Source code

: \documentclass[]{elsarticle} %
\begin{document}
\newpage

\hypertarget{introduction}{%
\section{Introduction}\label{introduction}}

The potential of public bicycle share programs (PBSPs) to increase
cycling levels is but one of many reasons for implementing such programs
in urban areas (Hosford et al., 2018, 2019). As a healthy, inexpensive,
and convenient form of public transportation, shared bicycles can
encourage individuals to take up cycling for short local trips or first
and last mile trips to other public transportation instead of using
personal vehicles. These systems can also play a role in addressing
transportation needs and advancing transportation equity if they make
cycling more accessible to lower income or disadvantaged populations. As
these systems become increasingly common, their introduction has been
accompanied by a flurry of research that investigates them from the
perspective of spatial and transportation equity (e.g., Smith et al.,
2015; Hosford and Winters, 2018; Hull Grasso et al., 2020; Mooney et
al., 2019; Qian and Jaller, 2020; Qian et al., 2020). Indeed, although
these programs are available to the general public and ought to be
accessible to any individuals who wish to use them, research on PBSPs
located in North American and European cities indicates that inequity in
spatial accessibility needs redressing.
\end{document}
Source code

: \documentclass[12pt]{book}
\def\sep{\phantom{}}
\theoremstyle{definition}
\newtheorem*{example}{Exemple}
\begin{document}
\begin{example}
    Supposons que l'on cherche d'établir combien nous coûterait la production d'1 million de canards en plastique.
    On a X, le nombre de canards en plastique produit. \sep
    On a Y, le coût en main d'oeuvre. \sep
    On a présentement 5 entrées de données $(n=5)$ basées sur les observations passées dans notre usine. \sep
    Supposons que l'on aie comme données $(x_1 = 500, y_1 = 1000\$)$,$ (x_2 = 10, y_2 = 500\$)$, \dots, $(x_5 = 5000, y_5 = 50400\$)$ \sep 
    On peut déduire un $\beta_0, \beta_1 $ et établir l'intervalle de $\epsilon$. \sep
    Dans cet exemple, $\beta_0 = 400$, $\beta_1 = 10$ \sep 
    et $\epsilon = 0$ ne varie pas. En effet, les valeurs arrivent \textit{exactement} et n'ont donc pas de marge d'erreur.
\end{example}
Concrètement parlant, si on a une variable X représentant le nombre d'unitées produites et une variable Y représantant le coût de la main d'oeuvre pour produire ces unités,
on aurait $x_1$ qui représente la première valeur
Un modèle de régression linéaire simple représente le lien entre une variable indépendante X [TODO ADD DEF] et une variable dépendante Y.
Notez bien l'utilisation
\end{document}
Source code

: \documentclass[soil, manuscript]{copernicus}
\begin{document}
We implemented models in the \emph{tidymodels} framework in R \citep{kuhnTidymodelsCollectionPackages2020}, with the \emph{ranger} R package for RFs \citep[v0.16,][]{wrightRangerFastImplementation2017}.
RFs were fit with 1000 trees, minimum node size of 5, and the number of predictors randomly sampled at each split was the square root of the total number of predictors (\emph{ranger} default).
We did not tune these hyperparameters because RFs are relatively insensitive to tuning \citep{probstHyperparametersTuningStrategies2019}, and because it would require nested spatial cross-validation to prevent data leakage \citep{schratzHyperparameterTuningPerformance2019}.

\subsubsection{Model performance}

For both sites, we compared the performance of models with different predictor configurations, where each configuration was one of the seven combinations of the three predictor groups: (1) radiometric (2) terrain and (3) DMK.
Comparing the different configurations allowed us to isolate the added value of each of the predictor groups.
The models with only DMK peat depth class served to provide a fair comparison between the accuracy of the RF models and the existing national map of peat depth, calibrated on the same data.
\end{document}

Work request>
Set out the complete listing exactly as shown.

Response to this task>
Source code

: \documentclass[]{elsarticle} %
\begin{document}
\newpage

\hypertarget{introduction}{%
\section{Introduction}\label{introduction}}

The potential of public bicycle share programs (PBSPs) to increase
cycling levels is but one of many reasons for implementing such programs
in urban areas (Hosford et al., 2018, 2019). As a healthy, inexpensive,
and convenient form of public transportation, shared bicycles can
encourage individuals to take up cycling for short local trips or first
and last mile trips to other public transportation instead of using
personal vehicles. These systems can also play a role in addressing
transportation needs and advancing transportation equity if they make
cycling more accessible to lower income or disadvantaged populations. As
these systems become increasingly common, their introduction has been
accompanied by a flurry of research that investigates them from the
perspective of spatial and transportation equity (e.g., Smith et al.,
2015; Hosford and Winters, 2018; Hull Grasso et al., 2020; Mooney et
al., 2019; Qian and Jaller, 2020; Qian et al., 2020). Indeed, although
these programs are available to the general public and ought to be
accessible to any individuals who wish to use them, research on PBSPs
located in North American and European cities indicates that inequity in
spatial accessibility needs redressing.
\end{document}
Source code

: \documentclass[12pt]{book}
\def\sep{\phantom{}}
\theoremstyle{definition}
\newtheorem*{example}{Exemple}
\begin{document}
\begin{example}
    Supposons que l'on cherche d'établir combien nous coûterait la production d'1 million de canards en plastique.
    On a X, le nombre de canards en plastique produit. \sep
    On a Y, le coût en main d'oeuvre. \sep
    On a présentement 5 entrées de données $(n=5)$ basées sur les observations passées dans notre usine. \sep
    Supposons que l'on aie comme données $(x_1 = 500, y_1 = 1000\$)$,$ (x_2 = 10, y_2 = 500\$)$, \dots, $(x_5 = 5000, y_5 = 50400\$)$ \sep 
    On peut déduire un $\beta_0, \beta_1 $ et établir l'intervalle de $\epsilon$. \sep
    Dans cet exemple, $\beta_0 = 400$, $\beta_1 = 10$ \sep 
    et $\epsilon = 0$ ne varie pas. En effet, les valeurs arrivent \textit{exactement} et n'ont donc pas de marge d'erreur.
\end{example}
Concrètement parlant, si on a une variable X représentant le nombre d'unitées produites et une variable Y représantant le coût de la main d'oeuvre pour produire ces unités,
on aurait $x_1$ qui représente la première valeur
Un modèle de régression linéaire simple représente le lien entre une variable indépendante X [TODO ADD DEF] et une variable dépendante Y.
Notez bien l'utilisation
\end{document}
Source code

: \documentclass[soil, manuscript]{copernicus}
\begin{document}
We implemented models in the \emph{tidymodels} framework in R \citep{kuhnTidymodelsCollectionPackages2020}, with the \emph{ranger} R package for RFs \citep[v0.16,][]{wrightRangerFastImplementation2017}.
RFs were fit with 1000 trees, minimum node size of 5, and the number of predictors randomly sampled at each split was the square root of the total number of predictors (\emph{ranger} default).
We did not tune these hyperparameters because RFs are relatively insensitive to tuning \citep{probstHyperparametersTuningStrategies2019}, and because it would require nested spatial cross-validation to prevent data leakage \citep{schratzHyperparameterTuningPerformance2019}.

\subsubsection{Model performance}

For both sites, we compared the performance of models with different predictor configurations, where each configuration was one of the seven combinations of the three predictor groups: (1) radiometric (2) terrain and (3) DMK.
Comparing the different configurations allowed us to isolate the added value of each of the predictor groups.
The models with only DMK peat depth class served to provide a fair comparison between the accuracy of the RF models and the existing national map of peat depth, calibrated on the same data.
\end{document}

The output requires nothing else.